Nach Ende des Krieges ging Purkovic ins rund vierzig Kilometer von Srebrenica entfernte Tuzla. Seit seiner Rückkehr vor knapp einem Jahr steht der 55jährige von morgens um sechs bis abends um elf in der Küche oder bessert Schäden am Haus aus, um die Erinnerungen an den Verlust der Freunde und die Schrecken der Belagerung zu vertreiben. »Wenn ich nicht so viel arbeiten würde, wäre ich schon längst verrückt geworden«, sagt er.

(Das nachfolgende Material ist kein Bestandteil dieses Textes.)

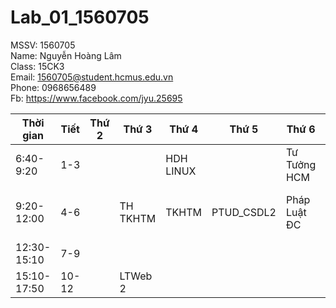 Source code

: # Lab_01_1560705
MSSV: 1560705 <br>
Name: Nguyễn Hoàng Lâm <br>
Class: 15CK3 <br>
Email: 1560705@student.hcmus.edu.vn <br>
Phone: 0968656489 <br>
Fb: https://www.facebook.com/jyu.25695 <br>

| Thời gian   | Tiết        | Thứ 2  	|Thứ 3		|Thứ 4		|Thứ 5		|Thứ 6		|Thứ 7		|
| ----------  |-------------| ---------	|------		|------		|------		|-------------	|------		|
| 6:40-9:20   |     1-3     |  		|		|HDH LINUX	|		|Tư Tưởng HCM	|		|
| 9:20-12:00  |     4-6     |    	|TH TKHTM	|TKHTM		|PTUD_CSDL2	|Pháp Luật ĐC	|TH PTUD CSDL 2	|
| 12:30-15:10 |     7-9     |     	|		|		|		|		|		|
| 15:10-17:50 |     10-12   |		|LTWeb 2	|		|		|		|TH LINUX	|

Etwa zur gleichen Zeit, als Mladics Truppen am 11. Juli an Purkovics Haus vorbei die steile Straße hinunter ins Dorfzentrum marschierten, hielt Clinton in Washington eine Pressekonferenz ab, auf der er erklärte, dass den USA die Bedeutung des bevorstehenden Falls der Stadt bewusst sei. Die US-Geheimdienste hatten ihren Präsidenten schon Wochen zuvor über die bevorstehende Offensive Mladics unterrichtet. Wie zum Hohn auf das Schutzversprechen, das die Vereinten Nationen den Bewohnern der Enklave gegeben hatten, erklärte der Ehrengast des kommenden Wochenendes: »Lassen Sie mich sagen, dass ich um die Menschen besorgt bin, die dort sind, und ich bin besorgt um die Unprofor-Truppen – die Niederländer –, die dort sind.«

Doch das von Clinton und anderen westlichen Regierungschefs immer wieder versprochene letzte Mittel zur Rettung der ins Lager der rund 450 niederländischen Blauhelme geflohenen Bosnier blieb aus: Weshalb die vom niederländischen Lagerkommandanten Ton Karremans angeordneten Luftschläge nie durchgeführt wurden, ist bis heute ungeklärt. Auch der von Uno-Generalsekretär Kofi Annan 2001 vorgelegte Abschlussbericht, eine Untersuchung des französischen Parlaments und der 7 000-Seiten-Report des niederländischen Instituts für Kriegsdokumentation (Niod) konnten darauf keine schlüssige Antwort geben. Höchstrangiger General der Unprofor-Schutztruppe war im Sommer 1995 Bernard Janvier. Dieser habe den Antrag auf Luftangriffe zwar erhalten, aber nicht weitergegeben, heißt es in dem niederländischen Bericht, dessen Veröffentlichung im April vergangenen Jahres zum Rücktritt der Regierung Wim Koks führte.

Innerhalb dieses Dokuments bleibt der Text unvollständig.